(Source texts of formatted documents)
= = =

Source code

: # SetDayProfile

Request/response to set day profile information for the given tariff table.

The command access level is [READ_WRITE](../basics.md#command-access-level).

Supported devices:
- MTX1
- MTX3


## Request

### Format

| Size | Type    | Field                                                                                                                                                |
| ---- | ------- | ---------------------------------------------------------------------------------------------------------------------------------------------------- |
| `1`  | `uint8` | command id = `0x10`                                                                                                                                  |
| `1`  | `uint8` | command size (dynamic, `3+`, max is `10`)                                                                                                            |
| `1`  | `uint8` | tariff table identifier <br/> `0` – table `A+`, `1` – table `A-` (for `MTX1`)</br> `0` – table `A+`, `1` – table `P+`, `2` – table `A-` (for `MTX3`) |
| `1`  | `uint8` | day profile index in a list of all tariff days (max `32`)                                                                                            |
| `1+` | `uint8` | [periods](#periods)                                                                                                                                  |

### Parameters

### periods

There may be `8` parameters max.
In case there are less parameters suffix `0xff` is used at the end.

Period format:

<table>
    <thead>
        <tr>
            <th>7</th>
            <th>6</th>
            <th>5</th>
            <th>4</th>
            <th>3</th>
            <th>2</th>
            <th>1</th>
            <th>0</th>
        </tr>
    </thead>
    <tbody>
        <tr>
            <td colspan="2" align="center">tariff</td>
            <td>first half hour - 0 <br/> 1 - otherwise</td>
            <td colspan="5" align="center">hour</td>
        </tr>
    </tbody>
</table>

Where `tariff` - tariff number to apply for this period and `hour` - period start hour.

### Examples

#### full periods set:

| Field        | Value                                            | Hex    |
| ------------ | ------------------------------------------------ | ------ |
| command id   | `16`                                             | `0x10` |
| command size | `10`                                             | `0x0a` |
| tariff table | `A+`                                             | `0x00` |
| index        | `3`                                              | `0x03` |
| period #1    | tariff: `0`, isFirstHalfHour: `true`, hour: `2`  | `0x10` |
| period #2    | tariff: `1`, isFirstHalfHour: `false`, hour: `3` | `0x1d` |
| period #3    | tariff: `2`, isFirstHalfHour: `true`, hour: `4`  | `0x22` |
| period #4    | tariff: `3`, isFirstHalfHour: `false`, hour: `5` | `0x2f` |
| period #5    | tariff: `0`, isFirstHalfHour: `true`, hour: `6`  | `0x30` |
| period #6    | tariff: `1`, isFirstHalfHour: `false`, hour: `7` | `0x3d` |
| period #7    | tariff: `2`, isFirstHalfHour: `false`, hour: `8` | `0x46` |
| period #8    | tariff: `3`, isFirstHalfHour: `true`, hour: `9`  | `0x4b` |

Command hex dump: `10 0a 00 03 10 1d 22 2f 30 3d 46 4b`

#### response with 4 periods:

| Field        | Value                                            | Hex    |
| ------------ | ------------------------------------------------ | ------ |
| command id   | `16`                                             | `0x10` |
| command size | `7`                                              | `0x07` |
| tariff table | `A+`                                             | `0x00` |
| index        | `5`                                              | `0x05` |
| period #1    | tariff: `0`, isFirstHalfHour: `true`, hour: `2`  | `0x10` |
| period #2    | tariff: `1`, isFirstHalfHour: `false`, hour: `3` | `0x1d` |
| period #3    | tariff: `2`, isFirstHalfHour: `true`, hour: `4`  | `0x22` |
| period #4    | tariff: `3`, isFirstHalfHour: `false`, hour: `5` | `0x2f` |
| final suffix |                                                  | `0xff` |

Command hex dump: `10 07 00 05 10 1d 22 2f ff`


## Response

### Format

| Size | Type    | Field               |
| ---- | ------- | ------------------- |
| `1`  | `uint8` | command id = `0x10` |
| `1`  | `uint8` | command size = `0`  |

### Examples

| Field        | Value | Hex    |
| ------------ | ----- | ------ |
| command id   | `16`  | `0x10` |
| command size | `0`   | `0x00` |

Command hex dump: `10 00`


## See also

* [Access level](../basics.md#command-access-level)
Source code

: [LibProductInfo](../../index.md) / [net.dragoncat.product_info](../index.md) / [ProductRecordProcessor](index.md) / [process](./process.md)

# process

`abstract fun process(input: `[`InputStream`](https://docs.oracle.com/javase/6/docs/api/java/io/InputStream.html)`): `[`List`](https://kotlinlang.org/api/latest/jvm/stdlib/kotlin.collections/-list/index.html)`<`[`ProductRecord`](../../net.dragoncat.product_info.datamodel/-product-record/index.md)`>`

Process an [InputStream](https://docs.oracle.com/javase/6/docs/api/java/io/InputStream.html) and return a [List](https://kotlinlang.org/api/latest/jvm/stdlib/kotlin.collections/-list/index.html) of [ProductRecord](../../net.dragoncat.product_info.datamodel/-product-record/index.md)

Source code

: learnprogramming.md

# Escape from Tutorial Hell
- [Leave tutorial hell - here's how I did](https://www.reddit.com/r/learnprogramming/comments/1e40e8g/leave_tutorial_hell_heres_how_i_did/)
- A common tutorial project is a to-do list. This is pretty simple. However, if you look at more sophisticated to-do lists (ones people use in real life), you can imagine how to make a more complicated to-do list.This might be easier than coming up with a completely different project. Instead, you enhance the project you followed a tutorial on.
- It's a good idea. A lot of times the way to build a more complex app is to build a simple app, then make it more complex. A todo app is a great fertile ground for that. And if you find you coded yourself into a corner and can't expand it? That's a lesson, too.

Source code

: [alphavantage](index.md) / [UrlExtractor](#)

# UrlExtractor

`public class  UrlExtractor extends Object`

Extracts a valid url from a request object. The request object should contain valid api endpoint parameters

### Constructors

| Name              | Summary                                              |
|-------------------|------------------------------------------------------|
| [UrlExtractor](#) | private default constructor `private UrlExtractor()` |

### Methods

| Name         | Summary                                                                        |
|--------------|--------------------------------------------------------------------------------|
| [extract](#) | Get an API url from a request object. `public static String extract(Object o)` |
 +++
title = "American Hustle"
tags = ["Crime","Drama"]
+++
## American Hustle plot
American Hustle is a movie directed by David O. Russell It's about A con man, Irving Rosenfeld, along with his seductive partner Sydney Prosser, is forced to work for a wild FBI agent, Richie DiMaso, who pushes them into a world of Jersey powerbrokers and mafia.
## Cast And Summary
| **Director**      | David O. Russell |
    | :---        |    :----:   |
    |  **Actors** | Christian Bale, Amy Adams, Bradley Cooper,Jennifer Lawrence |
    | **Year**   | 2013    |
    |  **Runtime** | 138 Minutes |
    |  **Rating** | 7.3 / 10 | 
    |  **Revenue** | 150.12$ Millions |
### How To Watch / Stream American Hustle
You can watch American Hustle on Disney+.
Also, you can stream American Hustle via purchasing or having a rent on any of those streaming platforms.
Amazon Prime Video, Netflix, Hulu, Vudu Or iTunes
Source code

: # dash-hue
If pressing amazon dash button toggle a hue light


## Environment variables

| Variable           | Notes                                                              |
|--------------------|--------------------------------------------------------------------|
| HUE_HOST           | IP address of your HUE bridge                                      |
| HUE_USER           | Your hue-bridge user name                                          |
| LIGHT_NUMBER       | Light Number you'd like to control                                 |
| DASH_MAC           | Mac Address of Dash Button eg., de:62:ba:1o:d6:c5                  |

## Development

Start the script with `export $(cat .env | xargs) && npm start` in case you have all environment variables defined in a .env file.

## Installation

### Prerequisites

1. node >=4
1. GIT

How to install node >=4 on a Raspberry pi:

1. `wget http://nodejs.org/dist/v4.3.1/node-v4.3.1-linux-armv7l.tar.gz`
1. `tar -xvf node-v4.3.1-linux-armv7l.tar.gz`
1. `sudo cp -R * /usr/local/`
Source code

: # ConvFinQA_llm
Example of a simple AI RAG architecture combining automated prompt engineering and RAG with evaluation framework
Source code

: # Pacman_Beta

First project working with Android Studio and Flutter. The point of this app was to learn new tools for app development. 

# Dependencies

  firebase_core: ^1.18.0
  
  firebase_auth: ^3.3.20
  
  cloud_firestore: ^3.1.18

= = =

## AIM OF THE EXERCISE
Output every line from the records, exactly as written.

## THE COMPLETED TASK
Source code

: # SetDayProfile

Request/response to set day profile information for the given tariff table.

The command access level is [READ_WRITE](../basics.md#command-access-level).

Supported devices:
- MTX1
- MTX3


## Request

### Format

| Size | Type    | Field                                                                                                                                                |
| ---- | ------- | ---------------------------------------------------------------------------------------------------------------------------------------------------- |
| `1`  | `uint8` | command id = `0x10`                                                                                                                                  |
| `1`  | `uint8` | command size (dynamic, `3+`, max is `10`)                                                                                                            |
| `1`  | `uint8` | tariff table identifier <br/> `0` – table `A+`, `1` – table `A-` (for `MTX1`)</br> `0` – table `A+`, `1` – table `P+`, `2` – table `A-` (for `MTX3`) |
| `1`  | `uint8` | day profile index in a list of all tariff days (max `32`)                                                                                            |
| `1+` | `uint8` | [periods](#periods)                                                                                                                                  |

### Parameters

### periods

There may be `8` parameters max.
In case there are less parameters suffix `0xff` is used at the end.

Period format:

<table>
    <thead>
        <tr>
            <th>7</th>
            <th>6</th>
            <th>5</th>
            <th>4</th>
            <th>3</th>
            <th>2</th>
            <th>1</th>
            <th>0</th>
        </tr>
    </thead>
    <tbody>
        <tr>
            <td colspan="2" align="center">tariff</td>
            <td>first half hour - 0 <br/> 1 - otherwise</td>
            <td colspan="5" align="center">hour</td>
        </tr>
    </tbody>
</table>

Where `tariff` - tariff number to apply for this period and `hour` - period start hour.

### Examples

#### full periods set:

| Field        | Value                                            | Hex    |
| ------------ | ------------------------------------------------ | ------ |
| command id   | `16`                                             | `0x10` |
| command size | `10`                                             | `0x0a` |
| tariff table | `A+`                                             | `0x00` |
| index        | `3`                                              | `0x03` |
| period #1    | tariff: `0`, isFirstHalfHour: `true`, hour: `2`  | `0x10` |
| period #2    | tariff: `1`, isFirstHalfHour: `false`, hour: `3` | `0x1d` |
| period #3    | tariff: `2`, isFirstHalfHour: `true`, hour: `4`  | `0x22` |
| period #4    | tariff: `3`, isFirstHalfHour: `false`, hour: `5` | `0x2f` |
| period #5    | tariff: `0`, isFirstHalfHour: `true`, hour: `6`  | `0x30` |
| period #6    | tariff: `1`, isFirstHalfHour: `false`, hour: `7` | `0x3d` |
| period #7    | tariff: `2`, isFirstHalfHour: `false`, hour: `8` | `0x46` |
| period #8    | tariff: `3`, isFirstHalfHour: `true`, hour: `9`  | `0x4b` |

Command hex dump: `10 0a 00 03 10 1d 22 2f 30 3d 46 4b`

#### response with 4 periods:

| Field        | Value                                            | Hex    |
| ------------ | ------------------------------------------------ | ------ |
| command id   | `16`                                             | `0x10` |
| command size | `7`                                              | `0x07` |
| tariff table | `A+`                                             | `0x00` |
| index        | `5`                                              | `0x05` |
| period #1    | tariff: `0`, isFirstHalfHour: `true`, hour: `2`  | `0x10` |
| period #2    | tariff: `1`, isFirstHalfHour: `false`, hour: `3` | `0x1d` |
| period #3    | tariff: `2`, isFirstHalfHour: `true`, hour: `4`  | `0x22` |
| period #4    | tariff: `3`, isFirstHalfHour: `false`, hour: `5` | `0x2f` |
| final suffix |                                                  | `0xff` |

Command hex dump: `10 07 00 05 10 1d 22 2f ff`


## Response

### Format

| Size | Type    | Field               |
| ---- | ------- | ------------------- |
| `1`  | `uint8` | command id = `0x10` |
| `1`  | `uint8` | command size = `0`  |

### Examples

| Field        | Value | Hex    |
| ------------ | ----- | ------ |
| command id   | `16`  | `0x10` |
| command size | `0`   | `0x00` |

Command hex dump: `10 00`


## See also

* [Access level](../basics.md#command-access-level)
Source code

: [LibProductInfo](../../index.md) / [net.dragoncat.product_info](../index.md) / [ProductRecordProcessor](index.md) / [process](./process.md)

# process

`abstract fun process(input: `[`InputStream`](https://docs.oracle.com/javase/6/docs/api/java/io/InputStream.html)`): `[`List`](https://kotlinlang.org/api/latest/jvm/stdlib/kotlin.collections/-list/index.html)`<`[`ProductRecord`](../../net.dragoncat.product_info.datamodel/-product-record/index.md)`>`

Process an [InputStream](https://docs.oracle.com/javase/6/docs/api/java/io/InputStream.html) and return a [List](https://kotlinlang.org/api/latest/jvm/stdlib/kotlin.collections/-list/index.html) of [ProductRecord](../../net.dragoncat.product_info.datamodel/-product-record/index.md)

Source code

: learnprogramming.md

# Escape from Tutorial Hell
- [Leave tutorial hell - here's how I did](https://www.reddit.com/r/learnprogramming/comments/1e40e8g/leave_tutorial_hell_heres_how_i_did/)
- A common tutorial project is a to-do list. This is pretty simple. However, if you look at more sophisticated to-do lists (ones people use in real life), you can imagine how to make a more complicated to-do list.This might be easier than coming up with a completely different project. Instead, you enhance the project you followed a tutorial on.
- It's a good idea. A lot of times the way to build a more complex app is to build a simple app, then make it more complex. A todo app is a great fertile ground for that. And if you find you coded yourself into a corner and can't expand it? That's a lesson, too.

Source code

: [alphavantage](index.md) / [UrlExtractor](#)

# UrlExtractor

`public class  UrlExtractor extends Object`

Extracts a valid url from a request object. The request object should contain valid api endpoint parameters

### Constructors

| Name              | Summary                                              |
|-------------------|------------------------------------------------------|
| [UrlExtractor](#) | private default constructor `private UrlExtractor()` |

### Methods

| Name         | Summary                                                                        |
|--------------|--------------------------------------------------------------------------------|
| [extract](#) | Get an API url from a request object. `public static String extract(Object o)` |
 +++
title = "American Hustle"
tags = ["Crime","Drama"]
+++
## American Hustle plot
American Hustle is a movie directed by David O. Russell It's about A con man, Irving Rosenfeld, along with his seductive partner Sydney Prosser, is forced to work for a wild FBI agent, Richie DiMaso, who pushes them into a world of Jersey powerbrokers and mafia.
## Cast And Summary
| **Director**      | David O. Russell |
    | :---        |    :----:   |
    |  **Actors** | Christian Bale, Amy Adams, Bradley Cooper,Jennifer Lawrence |
    | **Year**   | 2013    |
    |  **Runtime** | 138 Minutes |
    |  **Rating** | 7.3 / 10 | 
    |  **Revenue** | 150.12$ Millions |
### How To Watch / Stream American Hustle
You can watch American Hustle on Disney+.
Also, you can stream American Hustle via purchasing or having a rent on any of those streaming platforms.
Amazon Prime Video, Netflix, Hulu, Vudu Or iTunes
Source code

: # dash-hue
If pressing amazon dash button toggle a hue light


## Environment variables

| Variable           | Notes                                                              |
|--------------------|--------------------------------------------------------------------|
| HUE_HOST           | IP address of your HUE bridge                                      |
| HUE_USER           | Your hue-bridge user name                                          |
| LIGHT_NUMBER       | Light Number you'd like to control                                 |
| DASH_MAC           | Mac Address of Dash Button eg., de:62:ba:1o:d6:c5                  |

## Development

Start the script with `export $(cat .env | xargs) && npm start` in case you have all environment variables defined in a .env file.

## Installation

### Prerequisites

1. node >=4
1. GIT

How to install node >=4 on a Raspberry pi:

1. `wget http://nodejs.org/dist/v4.3.1/node-v4.3.1-linux-armv7l.tar.gz`
1. `tar -xvf node-v4.3.1-linux-armv7l.tar.gz`
1. `sudo cp -R * /usr/local/`
Source code

: # ConvFinQA_llm
Example of a simple AI RAG architecture combining automated prompt engineering and RAG with evaluation framework
Source code

: # Pacman_Beta

First project working with Android Studio and Flutter. The point of this app was to learn new tools for app development. 

# Dependencies

  firebase_core: ^1.18.0
  
  firebase_auth: ^3.3.20
  
  cloud_firestore: ^3.1.18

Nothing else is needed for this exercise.